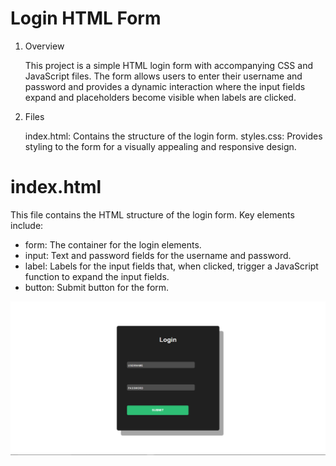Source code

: # Login HTML Form

1. Overview

   This project is a simple HTML login form with accompanying CSS and JavaScript files. The form allows users to enter their username and password and provides a dynamic interaction where the input fields expand and placeholders become visible when labels are clicked.

2. Files

   index.html: Contains the structure of the login form.
   styles.css: Provides styling to the form for a visually appealing and responsive design.

# index.html

This file contains the HTML structure of the login form. Key elements include:

- form: The container for the login elements.
- input: Text and password fields for the username and password.
- label: Labels for the input fields that, when clicked, trigger a JavaScript function to expand the input fields.
- button: Submit button for the form.

![alt text](image.png)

*EXERCISE DIRECTIONS*
Could all the data above be given again exactly, leaving out its images?

*RESPONSE*
Source code

: # Login HTML Form

1. Overview

   This project is a simple HTML login form with accompanying CSS and JavaScript files. The form allows users to enter their username and password and provides a dynamic interaction where the input fields expand and placeholders become visible when labels are clicked.

2. Files

   index.html: Contains the structure of the login form.
   styles.css: Provides styling to the form for a visually appealing and responsive design.

# index.html

This file contains the HTML structure of the login form. Key elements include:

- form: The container for the login elements.
- input: Text and password fields for the username and password.
- label: Labels for the input fields that, when clicked, trigger a JavaScript function to expand the input fields.
- button: Submit button for the form.

![alt text](image.png)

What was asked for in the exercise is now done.